• _Records shown_
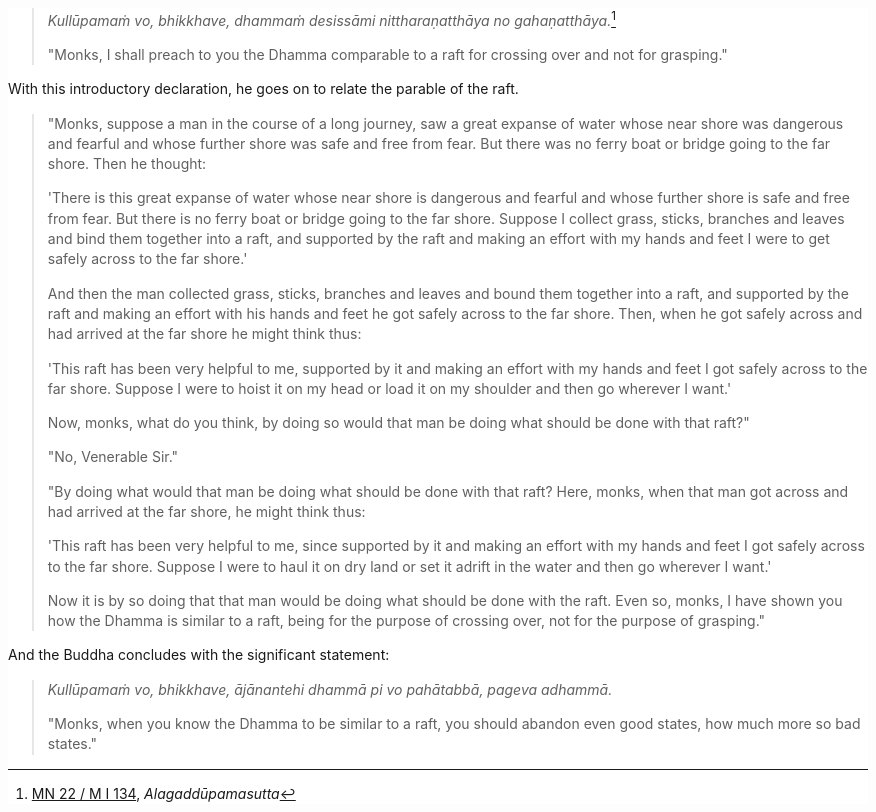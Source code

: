 > *Kullūpamaṁ vo, bhikkhave, dhammaṁ desissāmi nittharaṇatthāya no
> gahaṇatthāya.*[^fn983]
>
> "Monks, I shall preach to you the Dhamma comparable to a raft for crossing over
> and not for grasping."

With this introductory declaration, he goes on to relate the parable of the
raft.

> "Monks, suppose a man in the course of a long journey, saw a great expanse of
> water whose near shore was dangerous and fearful and whose further shore was
> safe and free from fear. But there was no ferry boat or bridge going to the
> far shore. Then he thought:
>
> 'There is this great expanse of water whose near shore is dangerous and
> fearful and whose further shore is safe and free from fear. But there is no
> ferry boat or bridge going to the far shore. Suppose I collect grass, sticks,
> branches and leaves and bind them together into a raft, and supported by the
> raft and making an effort with my hands and feet I were to get safely across
> to the far shore.'
>
> And then the man collected grass, sticks, branches and leaves and bound them
> together into a raft, and supported by the raft and making an effort with his
> hands and feet he got safely across to the far shore. Then, when he got safely
> across and had arrived at the far shore he might think thus:
>
> 'This raft has been very helpful to me, supported by it and making an effort
> with my hands and feet I got safely across to the far shore. Suppose I were to
> hoist it on my head or load it on my shoulder and then go wherever I want.'
>
> Now, monks, what do you think, by doing so would that man be doing what should
> be done with that raft?"
>
> "No, Venerable Sir."
>
> "By doing what would that man be doing what should be done with that raft?
> Here, monks, when that man got across and had arrived at the far shore, he
> might think thus:
>
> 'This raft has been very helpful to me, since supported by it and making an
> effort with my hands and feet I got safely across to the far shore. Suppose I
> were to haul it on dry land or set it adrift in the water and then go wherever
> I want.'
>
> Now it is by so doing that that man would be doing what should be done with
> the raft. Even so, monks, I have shown you how the Dhamma is similar to a
> raft, being for the purpose of crossing over, not for the purpose of
> grasping."

And the Buddha concludes with the significant statement:

> *Kullūpamaṁ vo, bhikkhave, ājānantehi dhammā pi vo pahātabbā, pageva adhammā.*
>
> "Monks, when you know the Dhamma to be similar to a raft, you should abandon
> even good states, how much more so bad states."


[^fn982]: [MN 64 / M I 436](https://suttacentral.net/mn64/pli/ms), *Mahāmālunkyasutta*
[^fn983]: [MN 22 / M I 134](https://suttacentral.net/mn22/pli/ms), *Alagaddūpamasutta*
[^fn984]: M I 260, *Mahātaṇhāsaṅkhayasutta*
[^fn985]: S V 90, *Udāyisutta*
[^fn986]: A V 2, *Cetanākaraṇīyasutta*
[^fn987]: S IV 41, *Upavāṇasandiṭṭhikasutta*
[^fn988]: [AN 5.34 / A III 39](https://suttacentral.net/an5.34/pli/ms), *Sīhasenāpattisutta*; see *Sermon 19*
[^fn989]: E.g. M I 76, *Mahāsīhanādasutta*
[^fn990]: S I 9, *Samiddhisutta*
[^fn991]: S V 90, *Udāyisutta*
[^fn992]: [DN 16 / D II 119](https://suttacentral.net/dn16/pli/ms), *Mahāparinibbānasutta*
[^fn993]: [DN 34 / D III 287](https://suttacentral.net/dn34/pli/ms), *Dasuttarasutta*
[^fn994]: M I 60, *Satipaṭṭhānasutta*
[^fn995]: E.g. D III, 221, *Saṅgītisutta*
[^fn996]: [MN 10 / M I 62](https://suttacentral.net/mn10/pli/ms), *Satipaṭṭhānasutta*
[^fn997]: E.g. D III, 221, *Saṅgītisutta*
[^fn998]: E.g. Ps III 194
[^fn999]: M I 481, *Kīṭāgirisutta*
[^fn1000]: S V 276, *Bhikkhusutta*; S V 286, *Ānandasutta 1 and 2*; S V 287, *Bhikkhusutta 1 and 2* 
[^fn1001]: S V 266, *Pubbesutta*
[^fn1002]: Sv II 642, which further mentions Venerable Soṇa as an example for energy and Venerable Sambhūta as an example for the category of the mind.
[^fn1003]: E.g. SN V 255, *Aparāsutta*
[^fn1004]: S V 268, *Chandasutta*
[^fn1005]: S V 196, *Daṭṭhabbasutta*
[^fn1006]: S V 343, *Rājasutta*
[^fn1007]: S V 196, *Daṭṭhabbasutta*
[^fn1008]: S V 197, *Vibhaṅgasutta*
[^fn1009]: S V 196, *Daṭṭhabbasutta*
[^fn1010]: S V 197, *Vibhaṅgasutta*
[^fn1011]: S V 225, *Āpaṇasutta*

• _Aim of the task_
Beginning at the line that contains "[^fn1003]: E.g. SN V 255, *Aparāsutta*", transcribe every line through the end of the material exactly, leaving out all earlier lines.

• _Solution to the problem_
[^fn1003]: E.g. SN V 255, *Aparāsutta*
[^fn1004]: S V 268, *Chandasutta*
[^fn1005]: S V 196, *Daṭṭhabbasutta*
[^fn1006]: S V 343, *Rājasutta*
[^fn1007]: S V 196, *Daṭṭhabbasutta*
[^fn1008]: S V 197, *Vibhaṅgasutta*
[^fn1009]: S V 196, *Daṭṭhabbasutta*
[^fn1010]: S V 197, *Vibhaṅgasutta*
[^fn1011]: S V 225, *Āpaṇasutta*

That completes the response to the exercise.